Managing Editor Eric Smith spoke to Olena Kalytiak Davis about the seven sonnets she published in our Spring 2019 issue. Davis, author of the 2014 collection The Poem She Didn’t Write and Other Poems, discusses inspiration derived from Shakespeare and Kendrick Lamar, the writing process, and the preservation of the self.
SR: Can you shed some light on the origin of these seven sonnets? Is there some impulse, or some moment in your life, that you consider their jumping off point?
Davis: these sonnets started writing themselves in nyc last year when i was staying at two different friends’ apartments. one had a squirrel in it. one a stack of books on shakespeare’s sonnets by the bed. i was pretty disturbed by the squirrel and ended up spending more time at the place with the stack. i have always had a hard time with my alleged “calling,” “hating” “poetry,” but “the sonnets” have always seemed kinda kin, and i find they can be pretty infectious. i maybe always get something if i turn to them in earnest, but i often don't. in the squirrel-less apartment, i got into don paterson going sonnet by sonnet—confidently understanding, in his british and unsquirrelly way, fucking everything. close(ish) attention to the procreation sonnets (for i went in dutiful order) led to some of the ones in the sewanee seven. as one may know, early in his sequence, shakespeare urges one to reproduce so that one’s beauty might never die. i had/have two kids; it so worked and it so didn’t. so i thought i would respond in kind with that information. it was a rare easy writing time for me: for a while i was just told to please go sit at the computer and if i did a sonnet would, by the sweetly fleeting by, emerge. this happened for about twenty days in maybe a row even after i came back to alaska? so then i thought: onehundredfiftyfuckingfour!, but pretty quickly cast a suspicious shameful eye on my “intent;” i did not try to too (too) forcibly hold/go on. ultimately, i knew i had to/would fail and the sonnets had to/would somehow de-compose. now i kinda like them pared way back/down to just the connecting words. or just the end rhymes.
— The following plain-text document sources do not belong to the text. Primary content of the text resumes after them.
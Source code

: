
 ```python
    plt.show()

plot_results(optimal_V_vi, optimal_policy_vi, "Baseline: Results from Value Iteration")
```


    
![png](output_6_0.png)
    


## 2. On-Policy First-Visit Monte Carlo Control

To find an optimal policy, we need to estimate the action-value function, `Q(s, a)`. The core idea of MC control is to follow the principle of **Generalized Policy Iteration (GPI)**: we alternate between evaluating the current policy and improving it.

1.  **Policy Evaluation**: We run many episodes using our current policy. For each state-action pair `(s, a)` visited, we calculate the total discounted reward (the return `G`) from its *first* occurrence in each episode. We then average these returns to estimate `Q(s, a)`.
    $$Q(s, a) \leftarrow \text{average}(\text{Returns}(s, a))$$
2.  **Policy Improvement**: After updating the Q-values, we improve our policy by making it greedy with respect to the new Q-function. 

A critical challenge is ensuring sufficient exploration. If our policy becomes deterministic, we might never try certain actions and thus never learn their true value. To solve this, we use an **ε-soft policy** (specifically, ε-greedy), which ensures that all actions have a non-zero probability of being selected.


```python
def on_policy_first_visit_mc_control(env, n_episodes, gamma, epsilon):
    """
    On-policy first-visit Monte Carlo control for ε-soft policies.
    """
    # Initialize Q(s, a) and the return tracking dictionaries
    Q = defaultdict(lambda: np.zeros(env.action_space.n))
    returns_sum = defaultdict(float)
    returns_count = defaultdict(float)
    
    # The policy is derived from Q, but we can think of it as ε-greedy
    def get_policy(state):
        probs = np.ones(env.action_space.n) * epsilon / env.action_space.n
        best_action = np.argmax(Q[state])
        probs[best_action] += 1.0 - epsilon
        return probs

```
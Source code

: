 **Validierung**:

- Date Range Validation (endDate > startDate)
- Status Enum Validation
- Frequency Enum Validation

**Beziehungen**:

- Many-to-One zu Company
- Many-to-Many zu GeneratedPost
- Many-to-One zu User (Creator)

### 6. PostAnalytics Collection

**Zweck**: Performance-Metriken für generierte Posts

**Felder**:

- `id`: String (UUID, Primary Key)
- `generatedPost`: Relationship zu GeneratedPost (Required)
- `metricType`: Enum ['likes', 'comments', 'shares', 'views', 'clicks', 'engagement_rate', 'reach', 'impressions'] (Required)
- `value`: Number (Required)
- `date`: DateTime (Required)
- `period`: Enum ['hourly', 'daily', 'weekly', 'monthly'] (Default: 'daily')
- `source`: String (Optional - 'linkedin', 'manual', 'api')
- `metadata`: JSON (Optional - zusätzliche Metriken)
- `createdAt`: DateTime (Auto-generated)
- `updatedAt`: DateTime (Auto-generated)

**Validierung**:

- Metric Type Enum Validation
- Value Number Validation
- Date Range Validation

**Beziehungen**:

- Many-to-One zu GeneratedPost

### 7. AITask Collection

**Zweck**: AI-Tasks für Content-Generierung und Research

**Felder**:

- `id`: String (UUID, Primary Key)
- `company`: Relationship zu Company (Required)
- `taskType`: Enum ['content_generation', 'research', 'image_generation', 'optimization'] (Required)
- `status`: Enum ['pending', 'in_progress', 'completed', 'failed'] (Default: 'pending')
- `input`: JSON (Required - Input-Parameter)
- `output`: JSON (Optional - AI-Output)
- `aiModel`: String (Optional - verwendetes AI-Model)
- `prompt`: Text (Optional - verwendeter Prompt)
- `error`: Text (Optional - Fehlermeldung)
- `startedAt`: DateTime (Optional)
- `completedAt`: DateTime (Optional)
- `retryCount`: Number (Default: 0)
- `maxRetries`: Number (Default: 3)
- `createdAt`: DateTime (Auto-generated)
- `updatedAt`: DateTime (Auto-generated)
SR: These poems echo familiar, rule-bound ordinances and inheritances, a tradition of argument and instruction. At the same time, these poems thwart expectations: theirs is an improvisational syntax shot through with unexpectedly elided rhyme and meter. And their DNA is equal parts high art and pop culture, threaded through with snatches of (among other influences and voices) Kendrick Lamar and Migos. How do you make room for so much in a form like the sonnet that so often seems overly restrictive?
Davis: i do like a/the argument making form and all the ghost arguments and all the other stuff the form already holds. i like stuff piling up, making one wonder what all one just heard, shit quickly getting a little complicated. rhyming is now maybe my one and only reliable form of active sense-making/sense-feeling, something my younger free verse only self would have found impossible to believe.
i just use what/everything i have. it usually can be made fit. D.A.M.N. happened to be on multi-generational repeat at the time. i think sylvia was wrong about toothbrushes. i love other people's “stuff,” love/hate my own “stuff.” (“look at your stuff!”)
SR: Who were you writing these sonnets for? And—assuming it’s not the same person—who do you think would most benefit from reading or hearing them?
Davis: i guess i just write to try to understand and to preserve “self,” versions of. i do sickly love the space where one moves from the one who just wrote the words (did one?) to the one who is first to read them. my kids are directly addressed in some of these sonnets, but, seventeen, nineteen, they are not interested nor ready for the poetry/posterity version of me. i’m voluble enough as “mom.” not sure anyone will benefit from anything (except maybe a bag of cash), ever. and i have certainly abandoned any hope (was it?)/illusion of redeeming (in both directions) “audience.” but it’s okay. it’s okay!